Einen Rechner, bei dem sich ohne Service Pack 2 von XP nichtmal der Treiber der Grafikkarte installieren läßt. Und einen download für XP SP2 von ca. 265 MB. Wobei wir hier kein DSL haben, sondern per Handy / GPRS in's Netz gehen - mit so 3-5 kb/s und halbstündigen Verbindungszusammenbrüchen... Folgerichtig sagt mir der download-Manager, er bräuchte noch irgendwas zwischen 80 und 50 Stunden, um das XP SP2 runterzuladen :-(

Viele Grüße, 
Stefan


----------



## Olli.P (2. Apr. 2008)

Hi Stefan,

hasse das SP2 nich auf CD..... 


Das sollte doch wohl mittlerweile jeder auf CD haben............

Ach ganz vergessen,


und wenn dann SP2 drauf iss brauchste als nächstes irgendwann 

NetFramework 1+2


----------



## Joachim (2. Apr. 2008)

*AW: Wahnsinn! Warum schickt ihr mich in die Hölle?*

Hallo Stefan,

ich meinte ja nur, etwas mehr Ram wäre eventuell von Vorteil - solltest ja nicht gleich die ganze Kiste verschrotten... 

Bei was für nem "Händler" haste denn das Teil gekauft, das da son altes XP drauf ist ?


----------



## Frank (2. Apr. 2008)

*AW: Wahnsinn! Warum schickt ihr mich in die Hölle?*

Hallo Stefan,

öhm entschuldigung, ich hab von Rechnern ebenfalls so gut wie keine Ahnung.
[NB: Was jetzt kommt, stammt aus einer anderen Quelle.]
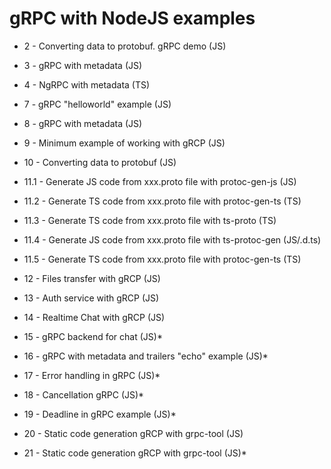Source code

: # gRPC with NodeJS examples

- 2 - Converting data to protobuf. gRPC demo (JS)
- 3 - gRPC with metadata (JS)
- 4 - NgRPC with metadata (TS)

- 7 - gRPC "helloworld" example (JS)
- 8 - gRPC with metadata (JS)
- 9 - Minimum example of working with gRCP (JS)
- 10 - Converting data to protobuf (JS)
- 11.1 - Generate JS code from xxx.proto file with protoc-gen-js (JS)
- 11.2 - Generate TS code from xxx.proto file with protoc-gen-ts (TS)
- 11.3 - Generate TS code from xxx.proto file with ts-proto (TS)
- 11.4 - Generate JS code from xxx.proto file with ts-protoc-gen (JS/.d.ts)
- 11.5 - Generate TS code from xxx.proto file with protoc-gen-ts (TS)
- 12 - Files transfer with gRCP (JS)
- 13 - Auth service with gRCP (JS)
- 14 - Realtime Chat with gRCP (JS)
- 15 - gRPC backend for chat (JS)\*
- 16 - gRPC with metadata and trailers "echo" example (JS)\*
- 17 - Error handling in gRPC (JS)\*
- 18 - Cancellation gRPC (JS)\*
- 19 - Deadline in gRPC example (JS)\*
- 20 - Static code generation gRCP with grpc-tool (JS)
- 21 - Static code generation gRCP with grpc-tool (JS)\*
Aber ohne auch nur einen einzige Kleinigkeit über den Rechner zu wissen - für 300 € inkl. Versand ... ich hätte sofort weitergesucht.  
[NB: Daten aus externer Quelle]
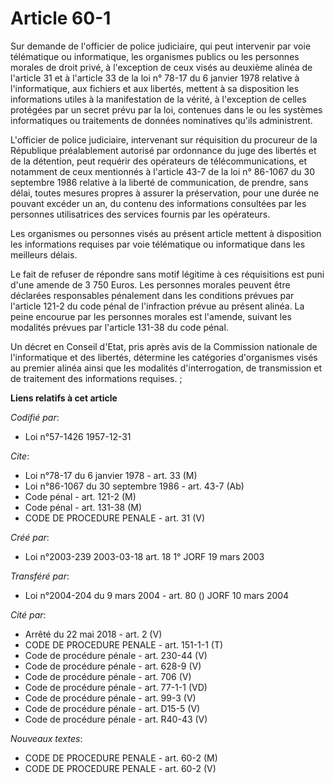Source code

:# Article 60-1

Sur demande de l'officier de police judiciaire, qui peut intervenir par voie télématique ou informatique, les organismes
publics ou les personnes morales de droit privé, à l'exception de ceux visés au deuxième alinéa de l'article 31 et à
l'article 33 de la loi n° 78-17 du 6 janvier 1978 relative à l'informatique, aux fichiers et aux libertés, mettent à sa
disposition les informations utiles à la manifestation de la vérité, à l'exception de celles protégées par un secret prévu
par la loi, contenues dans le ou les systèmes informatiques ou traitements de données nominatives qu'ils administrent.

L'officier de police judiciaire, intervenant sur réquisition du procureur de la République préalablement autorisé par
ordonnance du juge des libertés et de la détention, peut requérir des opérateurs de télécommunications, et notamment de ceux
mentionnés à l'article 43-7 de la loi n° 86-1067 du 30 septembre 1986 relative à la liberté de communication, de prendre,
sans délai, toutes mesures propres à assurer la préservation, pour une durée ne pouvant excéder un an, du contenu des
informations consultées par les personnes utilisatrices des services fournis par les opérateurs.

Les organismes ou personnes visés au présent article mettent à disposition les informations requises par voie télématique ou
informatique dans les meilleurs délais.

Le fait de refuser de répondre sans motif légitime à ces réquisitions est puni d'une amende de 3 750 Euros. Les personnes
morales peuvent être déclarées responsables pénalement dans les conditions prévues par l'article 121-2 du code pénal de
l'infraction prévue au présent alinéa. La peine encourue par les personnes morales est l'amende, suivant les modalités
prévues par l'article 131-38 du code pénal.

Un décret en Conseil d'Etat, pris après avis de la Commission nationale de l'informatique et des libertés, détermine les
catégories d'organismes visés au premier alinéa ainsi que les modalités d'interrogation, de transmission et de traitement des
informations requises. ;

**Liens relatifs à cet article**

_Codifié par_:

  - Loi n°57-1426 1957-12-31

_Cite_:

  - Loi n°78-17 du 6 janvier 1978 - art. 33 (M)
  - Loi n°86-1067 du 30 septembre 1986 - art. 43-7 (Ab)
  - Code pénal - art. 121-2 (M)
  - Code pénal - art. 131-38 (M)
  - CODE DE PROCEDURE PENALE - art. 31 (V)

_Créé par_:

  - Loi n°2003-239 2003-03-18 art. 18 1° JORF 19 mars 2003

_Transféré par_:

  - Loi n°2004-204 du 9 mars 2004 - art. 80 () JORF 10 mars 2004

_Cité par_:

  - Arrêté du 22 mai 2018 - art. 2 (V)
  - CODE DE PROCEDURE PENALE - art. 151-1-1 (T)
  - Code de procédure pénale - art. 230-44 (V)
  - Code de procédure pénale - art. 628-9 (V)
  - Code de procédure pénale - art. 706 (V)
  - Code de procédure pénale - art. 77-1-1 (VD)
  - Code de procédure pénale - art. 99-3 (V)
  - Code de procédure pénale - art. D15-5 (V)
  - Code de procédure pénale - art. R40-43 (V)

_Nouveaux textes_:

  - CODE DE PROCEDURE PENALE - art. 60-2 (M)
  - CODE DE PROCEDURE PENALE - art. 60-2 (V)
Das kann nichts sein ... meine Meinung. Wenn ich falsch liege, berichtigt mich.


----------



## Christine (2. Apr. 2008)

*AW: Wahnsinn! Warum schickt ihr mich in die Hölle?*

Lieber Frank,

das ist relativ - und kommt immer drauf an, was Du mit dem Gerät machen willst. Das Du für das Geld nicht supermoderne High-Tech-Ware erwarten kannst ist klar. Aber mal ehrlich - wer braucht die wirklich??? 

Es kommt drauf an, welche Komponenten für den Preis angeboten werden. Grundausstattung oder alle Mätzchen und Extras. Im zweiten Fall wäre da natürlich ein großer Haken an der Sache.


----------



## Olli.P (2. Apr. 2008)

*AW: Wahnsinn! Warum schickt ihr mich in die Hölle?*

Hi,


also meines Wissens gibt es in letzter Zeit aba immer mehr Treiber die ohne XP-SP2 bei aktueller Hardware nicht installiert werden können......


----------



## Christine (2. Apr. 2008)

*AW: Wahnsinn! Warum schickt ihr mich in die Hölle?*

Hi,

dass ist richtig. Ich sprach auch in erster Linie von der Hardware. 

XP ohne SP2 geht gar nicht.  Das ist einfach eine Frechheit - beinflusst aber wohl kaum den Preis merklich. 

Da hat wohl eher einer Inventur gemacht und jetzt die alten Hunde ausgegraben. Würde ich reklamieren. Die sollten zumindest die CD mit dem 2. Service-Pack und den aktuellen Patches (das sind wohl mittlerweile so bummelig 90 Stück) rüberreichen.

PS: Stefan - ich weiß ja nicht, wie dringend Internet bei Dir ist. Ich weiß, da wo Du wohnst, ist DSL wahrscheinlich noch nicht angekommen, aber das gibt es inzwischen auch recht komfortabel und erschwinglich per SAT.


----------



## Joachim (2. Apr. 2008)

*AW: Wahnsinn! Warum schickt ihr mich in die Hölle?*

Also ich muss Christine in ihrem ersten Beitrag oben Recht geben - das sehe ich auch so. 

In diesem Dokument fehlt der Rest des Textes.